In the 19th century, the city was entirely Christian, and known as Bir’am. A Maronite church was built on the site. In 1837, the synagogue and church were damaged in an earthquake.
In 1949, Kibbutz Bar’am was founded to guard the border with Lebanon.
In the Bar’am National Park, you can see the remains of the original town of Bir’am and the Maronite church, which is still used on Sundays. Little remains of the small synagogue except a lintel which is now in the Louvre in Paris. However, the large synagogue has been excellently restored.

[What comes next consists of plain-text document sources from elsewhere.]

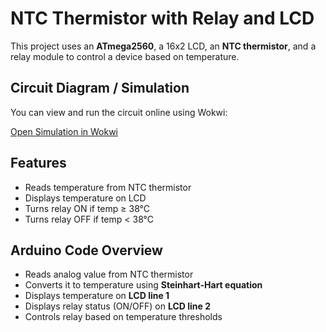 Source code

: # NTC Thermistor with Relay and LCD

This project uses an **ATmega2560**, a 16x2 LCD, an **NTC thermistor**, and a relay module to control a device based on temperature.

## Circuit Diagram / Simulation
You can view and run the circuit online using Wokwi:

[Open Simulation in Wokwi](https://wokwi.com/projects/442804265175499777)

## Features
- Reads temperature from NTC thermistor
- Displays temperature on LCD
- Turns relay ON if temp ≥ 38°C
- Turns relay OFF if temp < 38°C

## Arduino Code Overview
- Reads analog value from NTC thermistor  
- Converts it to temperature using **Steinhart-Hart equation**  
- Displays temperature on **LCD line 1**  
- Displays relay status (ON/OFF) on **LCD line 2**  
- Controls relay based on temperature thresholds  
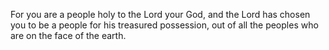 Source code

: For you are a people holy to the Lord your God, and the Lord has chosen you to be a people for his treasured possession, out of all the peoples who are on the face of the earth.
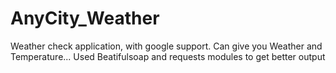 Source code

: # AnyCity_Weather
Weather check application, with google support. Can give you Weather and Temperature... Used Beatifulsoap and requests modules to get better output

The architecture of the synagogue is typical of synagogues in the Galilee, during the Talmudic period. The building is made of Basalt stone, which is typical of the area. The front of the synagogue has three entrance; the middle entrance has an arched doorway, while the side entrances are square. The name of the builder is inscribed in the building. Columns supported a roof outside of the building, and columns divided the inside as well.
Tip: To reach Bar’am National Park, take route 886 North from Meron. After passing through Tzivon, but before reaching Sasa, turn right on route 899. Follow the signs to Bar’am from this point.
Tip: Bar’am National Park is wheelchair accessible.
Tip: The park is open during the standard hours for national parks.
Tip: There is an entrance fee to the park.
Tip: Nearby is the Baram Forest, with beautiful oak trees. Signs at the forest lead to the graves of Queen Esther and Mordechai. There is a tradition that Esther was buried in Bar’am, but it is unclear if this is the authentic grave.